____ The input

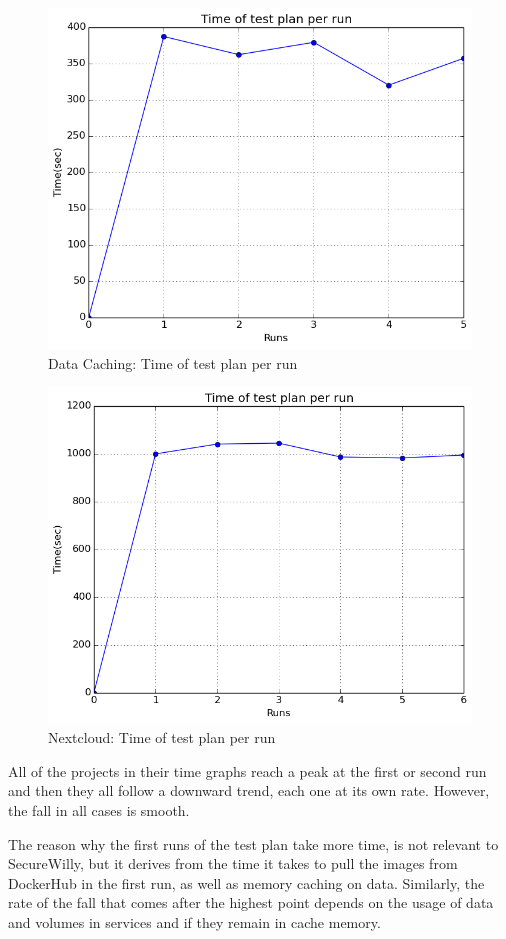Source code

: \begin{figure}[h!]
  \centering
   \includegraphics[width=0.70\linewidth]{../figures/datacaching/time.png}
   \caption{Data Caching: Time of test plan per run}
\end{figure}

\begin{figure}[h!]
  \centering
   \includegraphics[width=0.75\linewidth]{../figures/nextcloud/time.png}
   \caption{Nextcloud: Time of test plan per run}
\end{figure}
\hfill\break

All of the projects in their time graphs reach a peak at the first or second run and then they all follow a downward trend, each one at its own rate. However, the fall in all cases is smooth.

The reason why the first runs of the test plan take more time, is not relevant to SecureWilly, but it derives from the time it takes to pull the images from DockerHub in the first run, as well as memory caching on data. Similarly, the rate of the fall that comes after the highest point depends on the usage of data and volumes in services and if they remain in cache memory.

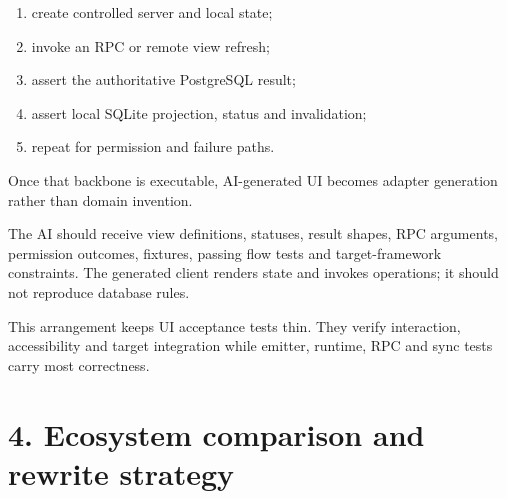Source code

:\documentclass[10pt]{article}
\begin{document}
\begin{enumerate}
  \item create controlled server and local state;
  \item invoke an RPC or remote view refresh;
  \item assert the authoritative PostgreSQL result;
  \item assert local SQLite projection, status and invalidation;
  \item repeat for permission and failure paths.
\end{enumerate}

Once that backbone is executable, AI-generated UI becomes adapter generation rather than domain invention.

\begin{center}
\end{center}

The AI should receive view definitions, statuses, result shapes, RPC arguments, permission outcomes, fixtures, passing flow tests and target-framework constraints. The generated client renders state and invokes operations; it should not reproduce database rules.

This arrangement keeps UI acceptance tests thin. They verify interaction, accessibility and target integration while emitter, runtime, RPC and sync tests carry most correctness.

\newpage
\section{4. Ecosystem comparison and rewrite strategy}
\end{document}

________

- [Instructions to follow] What is needed is a word-for-word copy of the lines from the start of the data to the line with "All of the projects", inclusive, with no pictures in it.

- [Response]
Source code

: \begin{figure}[h!]
  \centering
   \includegraphics[width=0.70\linewidth]{../figures/datacaching/time.png}
   \caption{Data Caching: Time of test plan per run}
\end{figure}

\begin{figure}[h!]
  \centering
   \includegraphics[width=0.75\linewidth]{../figures/nextcloud/time.png}
   \caption{Nextcloud: Time of test plan per run}
\end{figure}
\hfill\break

All of the projects in their time graphs reach a peak at the first or second run and then they all follow a downward trend, each one at its own rate. However, the fall in all cases is smooth.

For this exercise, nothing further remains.